# Who Else Likes The S&W K-22 ?



## Hammerdown

Hello
I am a new member here, and wondered how many other member's like the K-22 Revolver made by Smith & Wesson.I have collected a few in the past 20 Years, and have never seen one that was not accurate or smooth. What is you opinion of this revolver, and if you have one to share I would love to see it, as I can't get enough of them. Here is one I am very fond of that was made in 1935, and took me 20 Years of hunting to find one like it original. Being a Pre-War K-22 These were all hand made, and it is the smoothest functioning K-22 I have due to all the hand fitting, and carefull Polishing done back then. I shoot it often, and it is deadly accurate. Hammerdown


----------



## Chestnut

Well, it sure is a pretty gun, but I've never owned or even shot one. What do they typically go for?


----------



## Hammerdown

Hello Chestnut
The One show was made from 1931-1939. It is a Pre-War model called the Outdoorsman, and they average $600.00-1200.00 when you can find a good example. This one took me 25 Years to find. Regards, Hammerdown


----------



## Whelen35

I have had one since I was 15. Mine does not look nearly a nice as yours, but it has been every where I have been able to take a gun to, shot lots of stuff, asnd will likely still be doing it for longer than I will be here on earth. A good 22lr rifle and pistol is the best investment a shooter can make.


----------



## SDHandgunner

Years ago I had a 1964 Vintage S&W Model 17 K-22. That Revolver was a little picky about what ammo it liked (like most .22 LR's are) but when fed a diet of what it liked it too was amazingly accurate.

Years later I had a newer S&W Model 617 6" that I had shortened to 5 3/8" (to match the overall length of a 5" S&W Model 629 Classic I had at the time). It too was amazingly accurate but did not have the feel of that old 1965 vintage K-22.

I have always longed for a 4" S&W Model 18 K-22, but never have owned one.

Larry


----------



## Hammerdown

> I have always longed for a 4" S&W Model 18 K-22, but never have owned one.


Hello Larry
The Good news is, You can get the model 17-5 with a 4" Bull Barrel as they are much newer, 1987-1990.This Model was Only Produced for a Three year period replacing the model 18, then they dropped the Bull Barrel and replaced them with the Heavy under-Lug style barrels. The bad news is, They are hard to locate as well. The one above took me 10 Years to find.  Hammerdown


----------



## Hammerdown

Hello Larry
I Too Like the Model 18, and have a pair of them. My Favorite is the Nickel one shown,But this model had to be custom ordered to get this finish, so there is not all that many used floating around, and they shoot every bit as accurate as their longer barrel cousin the model 17. :wink: Hammerdown


----------



## Hammerdown

Hello
I came across this model 17-3 K-22 made in 1968 Last Weekend.
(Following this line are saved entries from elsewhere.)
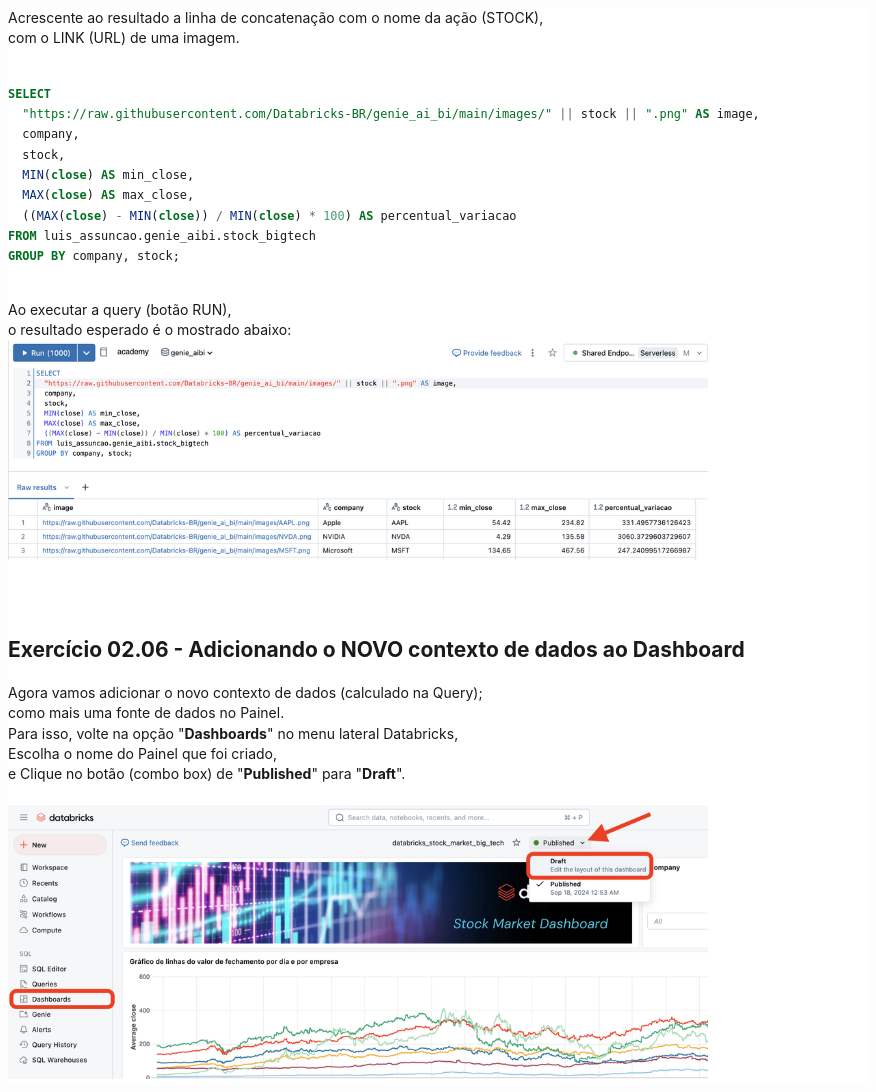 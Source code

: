 Acrescente ao resultado a linha de concatenação com o nome da ação (STOCK), </br>
com o LINK (URL) de uma imagem. </br>

``` sql

SELECT 
  "https://raw.githubusercontent.com/Databricks-BR/genie_ai_bi/main/images/" || stock || ".png" AS image,
  company,
  stock,
  MIN(close) AS min_close,
  MAX(close) AS max_close,
  ((MAX(close) - MIN(close)) / MIN(close) * 100) AS percentual_variacao
FROM luis_assuncao.genie_aibi.stock_bigtech
GROUP BY company, stock;

```
</br>
Ao executar a query (botão RUN),</br>
o resultado esperado é o mostrado abaixo:</br>
<img src="https://raw.githubusercontent.com/Databricks-BR/genie_ai_bi/main/images/lab2_10.png" width="700px">
</br></br></br>

## Exercício 02.06 - Adicionando o NOVO contexto de dados ao Dashboard

Agora vamos adicionar o novo contexto de dados (calculado na Query);</br>
como mais uma fonte de dados no Painel.</br>
Para isso, volte na opção "**Dashboards**" no menu lateral Databricks,</br>
Escolha o nome do Painel que foi criado,</br>
e Clique no botão (combo box) de "**Published**" para "**Draft**".
</br></br>
<img src="https://raw.githubusercontent.com/Databricks-BR/genie_ai_bi/main/images/lab2_10b.png" width="700px"> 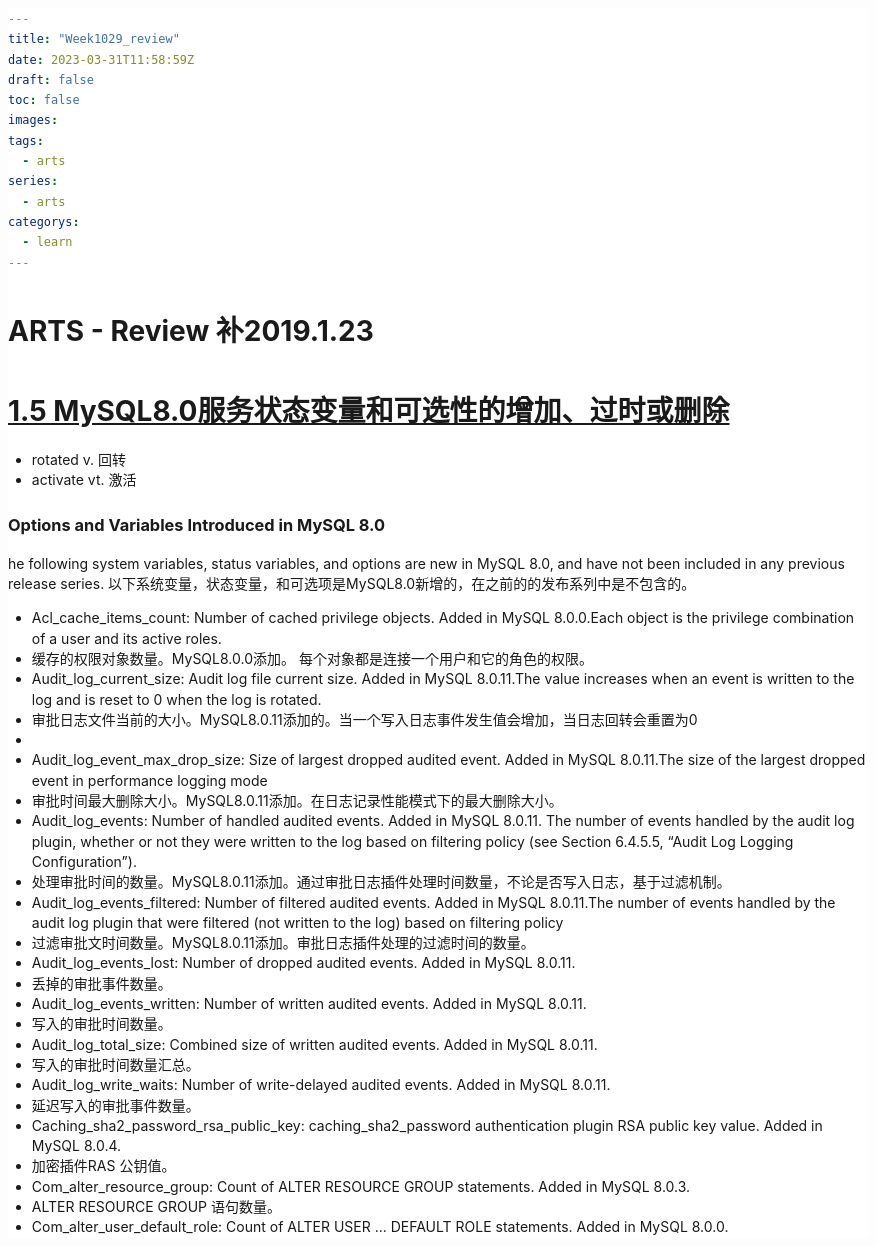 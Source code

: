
 ```yaml
---
title: "Week1029_review"
date: 2023-03-31T11:58:59Z
draft: false 
toc: false
images:
tags:
  - arts 
series:
  - arts 
categorys:
  - learn 
---
```


# ARTS - Review 补2019.1.23
# [1.5 MySQL8.0服务状态变量和可选性的增加、过时或删除](https://dev.mysql.com/doc/refman/8.0/en/added-deprecated-removed.html)

* rotated v. 回转
*  activate vt. 激活

### Options and Variables Introduced in MySQL 8.0

he following system variables, status variables, and options are new in MySQL 8.0, and have not been included in any previous release series.
以下系统变量，状态变量，和可选项是MySQL8.0新增的，在之前的的发布系列中是不包含的。
 
*  Acl_cache_items_count: Number of cached privilege objects. Added in MySQL 8.0.0.Each object is the privilege combination of a user and its active roles.
*  缓存的权限对象数量。MySQL8.0.0添加。 每个对象都是连接一个用户和它的角色的权限。
* Audit_log_current_size: Audit log file current size. Added in MySQL 8.0.11.The value increases when an event is written to the log and is reset to 0 when the log is rotated.
*  审批日志文件当前的大小。MySQL8.0.11添加的。当一个写入日志事件发生值会增加，当日志回转会重置为0
* 
*  Audit_log_event_max_drop_size: Size of largest dropped audited event. Added in MySQL 8.0.11.The size of the largest dropped event in performance logging mode
*  审批时间最大删除大小。MySQL8.0.11添加。在日志记录性能模式下的最大删除大小。
* Audit_log_events: Number of handled audited events. Added in MySQL 8.0.11. The number of events handled by the audit log plugin, whether or not they were written to the log based on filtering policy (see Section 6.4.5.5, “Audit Log Logging Configuration”).
*  处理审批时间的数量。MySQL8.0.11添加。通过审批日志插件处理时间数量，不论是否写入日志，基于过滤机制。 
* Audit_log_events_filtered: Number of filtered audited events. Added in MySQL 8.0.11.The number of events handled by the audit log plugin that were filtered (not written to the log) based on filtering policy
*  过滤审批文时间数量。MySQL8.0.11添加。审批日志插件处理的过滤时间的数量。
* Audit_log_events_lost: Number of dropped audited events. Added in MySQL 8.0.11.
*  丢掉的审批事件数量。
* Audit_log_events_written: Number of written audited events. Added in MySQL 8.0.11.
*  写入的审批时间数量。
* Audit_log_total_size: Combined size of written audited events. Added in MySQL 8.0.11.
*  写入的审批时间数量汇总。
* Audit_log_write_waits: Number of write-delayed audited events. Added in MySQL 8.0.11.
*  延迟写入的审批事件数量。
* Caching_sha2_password_rsa_public_key: caching_sha2_password authentication plugin RSA public key value. Added in MySQL 8.0.4.
*  加密插件RAS 公钥值。
* Com_alter_resource_group: Count of ALTER RESOURCE GROUP statements. Added in MySQL 8.0.3.
*  ALTER RESOURCE GROUP 语句数量。
* Com_alter_user_default_role: Count of ALTER USER ... DEFAULT ROLE statements. Added in MySQL 8.0.0. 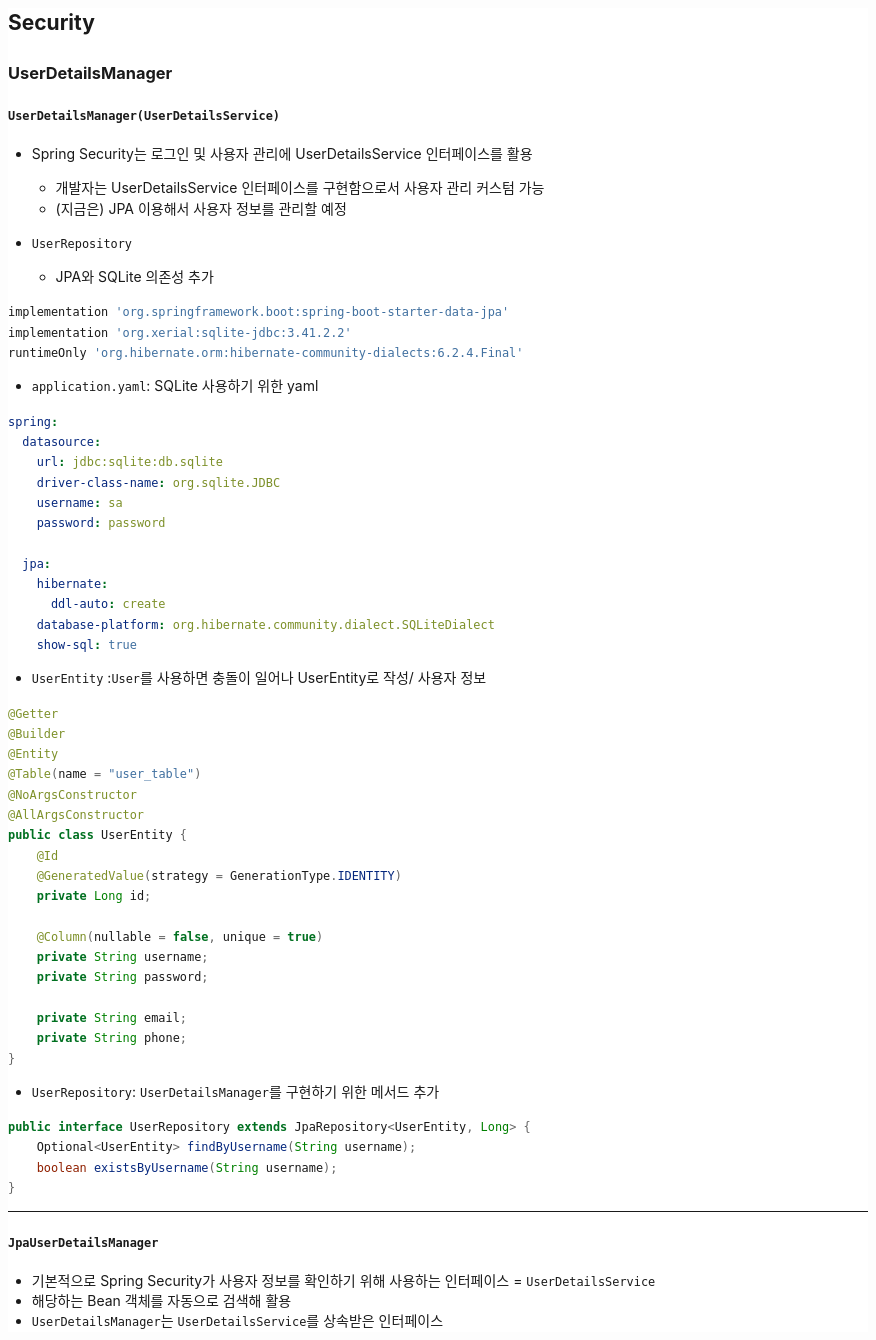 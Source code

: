 ## Security
### UserDetailsManager
#### `UserDetailsManager(UserDetailsService)`
- Spring Security는 로그인 및 사용자 관리에 UserDetailsService 인터페이스를 활용
  - 개발자는 UserDetailsService 인터페이스를 구현함으로서 사용자 관리 커스텀 가능
  - (지금은) JPA 이용해서 사용자 정보를 관리할 예정
    
- `UserRepository`
    - JPA와 SQLite 의존성 추가
```groovy
implementation 'org.springframework.boot:spring-boot-starter-data-jpa'
implementation 'org.xerial:sqlite-jdbc:3.41.2.2'
runtimeOnly 'org.hibernate.orm:hibernate-community-dialects:6.2.4.Final'
```
- `application.yaml`: SQLite 사용하기 위한 yaml
```yaml
spring:
  datasource:
    url: jdbc:sqlite:db.sqlite
    driver-class-name: org.sqlite.JDBC
    username: sa
    password: password

  jpa:
    hibernate:
      ddl-auto: create
    database-platform: org.hibernate.community.dialect.SQLiteDialect
    show-sql: true
```
- `UserEntity` :`User`를 사용하면 충돌이 일어나 UserEntity로 작성/ 사용자 정보
```java
@Getter
@Builder
@Entity
@Table(name = "user_table")
@NoArgsConstructor
@AllArgsConstructor
public class UserEntity {
    @Id
    @GeneratedValue(strategy = GenerationType.IDENTITY)
    private Long id;

    @Column(nullable = false, unique = true)
    private String username;
    private String password;

    private String email;
    private String phone;
}
```
- `UserRepository`: `UserDetailsManager`를 구현하기 위한 메서드 추가
```java
public interface UserRepository extends JpaRepository<UserEntity, Long> {
    Optional<UserEntity> findByUsername(String username);
    boolean existsByUsername(String username);
}
```
----
#### `JpaUserDetailsManager`
- 기본적으로 Spring Security가 사용자 정보를 확인하기 위해 사용하는 인터페이스 = `UserDetailsService`
- 해당하는 Bean 객체를 자동으로 검색해 활용
- `UserDetailsManager`는 `UserDetailsService`를 상속받은 인터페이스
```java
```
It has an Odd Call Gold Bead front sight on it. I took it to the range and it proved to be another Tack driver like my other K-22s. I cant get enough of them, but have not seen any Stainless ones that catch my eye yet. Regards, Hammerdown.


----------



## Hawkeye_90

I have a k-38 which is the same except its on a 38 body . I love it would never get rid of it


----------



## Gav-n-Tn

I've got a nickel K22 17-3 with 8" barrel. I've seen bookoos of the blued ones but none of the nickel. Is mine a lot more rare or what?


----------



## Savage260

I have one that looks exactly like the first picture. It was the only gun my grand father ever owned. I will post a picture of it when I get home.


----------



## Savage260

This is my K-22 First Model, or K-22 Outdoorsman. The letter I received from S&W doesn't give a date of manufacture, but it does say that S&W records show that it was sold in June of 1933, so it is at least that old. I have never shot it, but I have cleaned it on a regular basis. It just sits in my safe now, hasn't seen sunshine in about 15 years.


----------